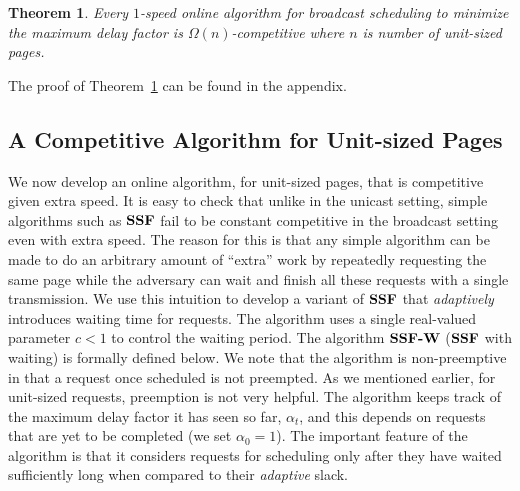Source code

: \documentclass[11pt]{article}
\newtheorem{theorem}[lemma]{Theorem}
\begin{document}
\begin{theorem}
  \label{broadcast-lower} Every $1$-speed online algorithm for broadcast
  scheduling to minimize the maximum delay factor is $\Omega(n)$-competitive
  where $n$ is number of unit-sized pages.
\end{theorem}

The proof of Theorem~\ref{broadcast-lower} can be found in the appendix.

\subsection{A Competitive Algorithm for Unit-sized Pages}
\label{broadcast-single}

We now develop an online algorithm, for unit-sized pages, that is
competitive given extra speed. It is easy to check that unlike in the
unicast setting, simple algorithms such as ${\texttt{\bf{SSF}}}$ fail to be constant
competitive in the broadcast setting even with extra speed. The reason
for this is that any simple algorithm can be made to do an arbitrary
amount of ``extra'' work by repeatedly requesting the same page while
the adversary can wait and finish all these requests with a single
transmission. We use this intuition to develop a variant of ${\texttt{\bf{SSF}}}$
that {\em adaptively} introduces waiting time for requests.  The
algorithm uses a single real-valued parameter $c < 1$ to control the
waiting period. The algorithm ${\texttt{\bf{SSF-W}}}$ (${\texttt{\bf{SSF}}}$ with waiting) is formally
defined below. We note that the algorithm is non-preemptive in that a
request once scheduled is not preempted. As we mentioned earlier, for
unit-sized requests, preemption is not very helpful. The algorithm
keeps track of the maximum delay factor it has seen so far,
$\alpha_t$, and this depends on requests that are yet to be completed
(we set $\alpha_0 = 1$). The important feature of the algorithm is
that it considers requests for scheduling only after they have waited
sufficiently long when compared to their {\em adaptive} slack.
\end{document}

☆ ☆ ☆ ☆

* [HOW TO COMPLETE THIS TASK]
Among the records, find every line holding the word "develop" and copy it.

* [TASK RESPONSE]
We now develop an online algorithm, for unit-sized pages, that is
transmission. We use this intuition to develop a variant of ${\texttt{\bf{SSF}}}$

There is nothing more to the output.